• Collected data

====================

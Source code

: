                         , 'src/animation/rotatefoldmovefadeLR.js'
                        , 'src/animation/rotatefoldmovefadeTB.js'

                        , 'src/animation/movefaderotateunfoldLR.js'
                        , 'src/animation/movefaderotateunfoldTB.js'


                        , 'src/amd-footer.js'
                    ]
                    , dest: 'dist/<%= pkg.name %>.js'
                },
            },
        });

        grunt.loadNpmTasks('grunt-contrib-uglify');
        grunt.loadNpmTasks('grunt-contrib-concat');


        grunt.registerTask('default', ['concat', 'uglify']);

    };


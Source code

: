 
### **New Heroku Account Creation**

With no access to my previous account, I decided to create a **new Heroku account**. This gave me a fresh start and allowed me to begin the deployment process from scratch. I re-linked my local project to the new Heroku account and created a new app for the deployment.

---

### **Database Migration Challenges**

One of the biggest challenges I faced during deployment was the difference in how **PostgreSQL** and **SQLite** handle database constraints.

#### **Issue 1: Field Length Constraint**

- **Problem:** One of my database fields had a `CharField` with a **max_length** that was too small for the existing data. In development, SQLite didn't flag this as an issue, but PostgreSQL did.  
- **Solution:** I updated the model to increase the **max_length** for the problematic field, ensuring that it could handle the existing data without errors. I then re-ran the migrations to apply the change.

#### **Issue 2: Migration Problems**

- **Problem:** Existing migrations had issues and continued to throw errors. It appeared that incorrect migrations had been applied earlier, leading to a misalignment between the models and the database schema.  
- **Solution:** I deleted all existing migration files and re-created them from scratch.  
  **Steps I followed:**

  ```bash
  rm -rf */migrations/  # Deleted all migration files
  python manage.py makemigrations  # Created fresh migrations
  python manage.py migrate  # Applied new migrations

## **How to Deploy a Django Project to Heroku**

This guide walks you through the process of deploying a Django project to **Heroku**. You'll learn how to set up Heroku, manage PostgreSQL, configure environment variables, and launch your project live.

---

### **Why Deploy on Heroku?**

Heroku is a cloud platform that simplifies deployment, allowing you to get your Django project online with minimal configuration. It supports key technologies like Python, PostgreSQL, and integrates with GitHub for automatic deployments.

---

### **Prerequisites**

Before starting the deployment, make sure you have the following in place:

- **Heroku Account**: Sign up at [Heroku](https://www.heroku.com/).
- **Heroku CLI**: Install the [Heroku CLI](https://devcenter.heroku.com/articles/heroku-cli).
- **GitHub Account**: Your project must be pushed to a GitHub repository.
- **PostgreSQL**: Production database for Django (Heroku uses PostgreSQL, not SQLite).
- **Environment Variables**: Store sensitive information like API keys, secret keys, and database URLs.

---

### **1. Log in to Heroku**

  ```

====================

• How to complete this task
Word for word, transcribe each record.

• Written answer
Source code

:                         , 'src/animation/rotatefoldmovefadeLR.js'
                        , 'src/animation/rotatefoldmovefadeTB.js'

                        , 'src/animation/movefaderotateunfoldLR.js'
                        , 'src/animation/movefaderotateunfoldTB.js'


                        , 'src/amd-footer.js'
                    ]
                    , dest: 'dist/<%= pkg.name %>.js'
                },
            },
        });

        grunt.loadNpmTasks('grunt-contrib-uglify');
        grunt.loadNpmTasks('grunt-contrib-concat');


        grunt.registerTask('default', ['concat', 'uglify']);

    };


Source code

: 
### **New Heroku Account Creation**

With no access to my previous account, I decided to create a **new Heroku account**. This gave me a fresh start and allowed me to begin the deployment process from scratch. I re-linked my local project to the new Heroku account and created a new app for the deployment.

---

### **Database Migration Challenges**

One of the biggest challenges I faced during deployment was the difference in how **PostgreSQL** and **SQLite** handle database constraints.

#### **Issue 1: Field Length Constraint**

- **Problem:** One of my database fields had a `CharField` with a **max_length** that was too small for the existing data. In development, SQLite didn't flag this as an issue, but PostgreSQL did.  
- **Solution:** I updated the model to increase the **max_length** for the problematic field, ensuring that it could handle the existing data without errors. I then re-ran the migrations to apply the change.

#### **Issue 2: Migration Problems**

- **Problem:** Existing migrations had issues and continued to throw errors. It appeared that incorrect migrations had been applied earlier, leading to a misalignment between the models and the database schema.  
- **Solution:** I deleted all existing migration files and re-created them from scratch.  
  **Steps I followed:**

  ```bash
  rm -rf */migrations/  # Deleted all migration files
  python manage.py makemigrations  # Created fresh migrations
  python manage.py migrate  # Applied new migrations

## **How to Deploy a Django Project to Heroku**

This guide walks you through the process of deploying a Django project to **Heroku**. You'll learn how to set up Heroku, manage PostgreSQL, configure environment variables, and launch your project live.

---

### **Why Deploy on Heroku?**

Heroku is a cloud platform that simplifies deployment, allowing you to get your Django project online with minimal configuration. It supports key technologies like Python, PostgreSQL, and integrates with GitHub for automatic deployments.

---

### **Prerequisites**

Before starting the deployment, make sure you have the following in place:

- **Heroku Account**: Sign up at [Heroku](https://www.heroku.com/).
- **Heroku CLI**: Install the [Heroku CLI](https://devcenter.heroku.com/articles/heroku-cli).
- **GitHub Account**: Your project must be pushed to a GitHub repository.
- **PostgreSQL**: Production database for Django (Heroku uses PostgreSQL, not SQLite).
- **Environment Variables**: Store sensitive information like API keys, secret keys, and database URLs.

---

### **1. Log in to Heroku**

  ```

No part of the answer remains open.